On October 18, 2022, General Sergei Surovikin, the commander of Russian forces in Ukraine, stated that the Ukrainians were planning to blow up the Kakhovka Dam.
Ukrainian forces were preparing a massive strike on the dam and had could use US-supplied HIMARS missiles in a major strike. This, he said, could be a disaster.
“We have information on the possibility of the Kyiv regime using prohibited methods of war in the area of the city of Kherson, on the preparation by Kyiv of a massive missile strike on the Kakhovka hydro-electric dam,” Surovikin said.
The Russian Ambassador to the United Nations even sent a formal letter to the Secretary General, warning of an impending attack on the Kakhovka Dam and HPP:
According to Reuters, Ukrainian officials replied by saying the allegation “was a sign that Moscow planned to attack the dam and blame Kyiv”.
November 2022 — Ukraine attacks the Kakhovka Dam
On November 6, 2022, the Kherson region’s Deputy Governor Kirill Stremousov (a Ukrainian) reported that Ukrainian strikes from HIMARS multiple rocket launchers on the Kakhovskaya HPP were carried out during the evacuation of residents of Novaya Kakhovka, located five kilometres down from the hydroelectric power plant dam.

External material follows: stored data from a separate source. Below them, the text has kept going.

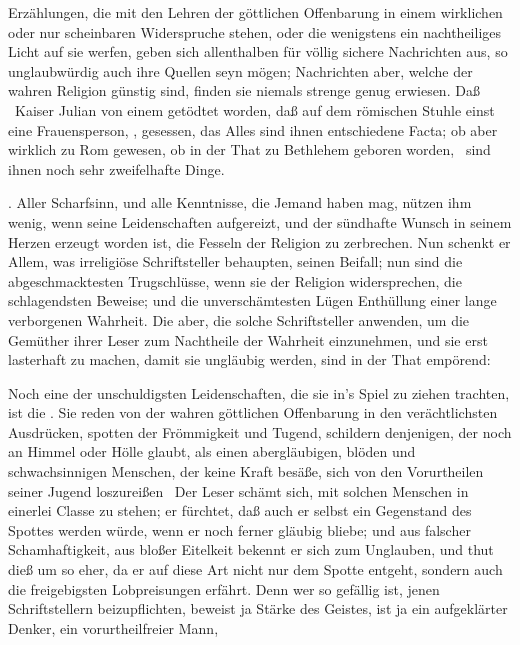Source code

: \begin{aufza}
\begin{aufzb}
\begin{aufzc}
\item Erzählungen, die mit den Lehren der göttlichen Offenbarung in einem wirklichen oder nur scheinbaren Widerspruche stehen, oder die wenigstens ein nachtheiliges Licht auf sie werfen, geben sich allenthalben für völlig sichere Nachrichten aus, so unglaubwürdig auch ihre Quellen seyn mögen; Nachrichten aber, welche der wahren Religion günstig sind, finden sie niemals strenge genug erwiesen. Daß \zB\ Kaiser Julian von einem  getödtet worden, daß auf dem römischen Stuhle einst eine Frauensperson, , gesessen, das Alles sind ihnen entschiedene Facta; ob aber  wirklich zu Rom gewesen, ob  in der That zu Bethlehem geboren worden, \udgl\ sind ihnen noch sehr zweifelhafte Dinge.
\end{aufzc}
\item {}. Aller Scharfsinn, und alle Kenntnisse, die Jemand haben mag, nützen ihm wenig, wenn seine Leidenschaften aufgereizt, und der sündhafte Wunsch in seinem Herzen erzeugt worden ist, die Fesseln der Religion zu zerbrechen. Nun schenkt er Allem, was irreligiöse Schriftsteller behaupten, seinen Beifall; nun sind die abgeschmacktesten Trugschlüsse, wenn sie der Religion widersprechen, die schlagendsten Beweise; und die unverschämtesten Lügen Enthüllung einer lange verborgenen Wahrheit. Die  aber, die solche Schriftsteller anwenden, um die Gemüther ihrer Leser zum Nachtheile der Wahrheit einzunehmen, und sie erst lasterhaft zu machen, damit sie ungläubig werden, sind in der That empörend:
\begin{aufzc}
\item Noch eine der unschuldigsten Leidenschaften, die sie in's Spiel zu ziehen trachten, ist die . Sie reden von der wahren göttlichen Offenbarung in den verächtlichsten Ausdrücken, spotten der Frömmigkeit und Tugend, schildern denjenigen, der noch an Himmel oder Hölle glaubt, als einen abergläubigen, blöden und schwachsinnigen Menschen, der keine Kraft besäße, sich von den Vorurtheilen seiner Jugend loszureißen \usw\ Der Leser schämt sich, mit solchen Menschen in einerlei Classe zu stehen; er fürchtet, daß auch er selbst ein Gegenstand des Spottes werden würde, wenn er noch ferner gläubig bliebe; und aus falscher Schamhaftigkeit, aus bloßer Eitelkeit bekennt er sich zum Unglauben, und thut dieß um so eher, da er auf diese Art nicht nur dem Spotte entgeht, sondern auch die freigebigsten Lobpreisungen erfährt. Denn wer so gefällig ist, jenen Schriftstellern beizupflichten, beweist ja Stärke des Geistes, ist ja ein aufgeklärter Denker, ein vorurtheilfreier Mann, \usw\

\end{aufzc}
\end{aufzb}
\end{aufza}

Stremousov, condemned as a “traitor” and “collaborationist” by Kiev, died under mysterious circumstances a few days later. He was posthumously awarded the Order of Courage medal by Vladimir Putin.
November 2022 — Russia pulls out of Kherson
On November 9, 2022, three days after the HIMARS attack on the Kakhovka Dam, Russia announced that it was pulling out of Kherson and removing its troops and equipment from the west (right) bank of the Dnieper River.
Sergei Shoigu, Russia’s defense minister, made the announcement citing “the potential flooding of the area” as a main reason for the pullout.
December 2022 — Ukraine admits to Kakhovka “test” attack
On December 29, 2022, the Washington Post published an interview with Maj. Gen. Andriy Kovalchuk, the initial commander of the Ukrainian counteroffensive in the Kherson region.
During the Ukrainian counteroffensive of autumn 2022, the Nova Kakhovka Dam and the road running along the top of it was targeted with US-supplied M142 High Mobility Artillery Rocket Systems — or HIMARS launchers, which have a range of 50 miles .
The road was quickly rendered impassable, but the Russians kept rebuilding crossings in order to resupply their forces. “There were moments when we turned off their supply lines completely, and they still managed to build crossings,” Kovalchuk said.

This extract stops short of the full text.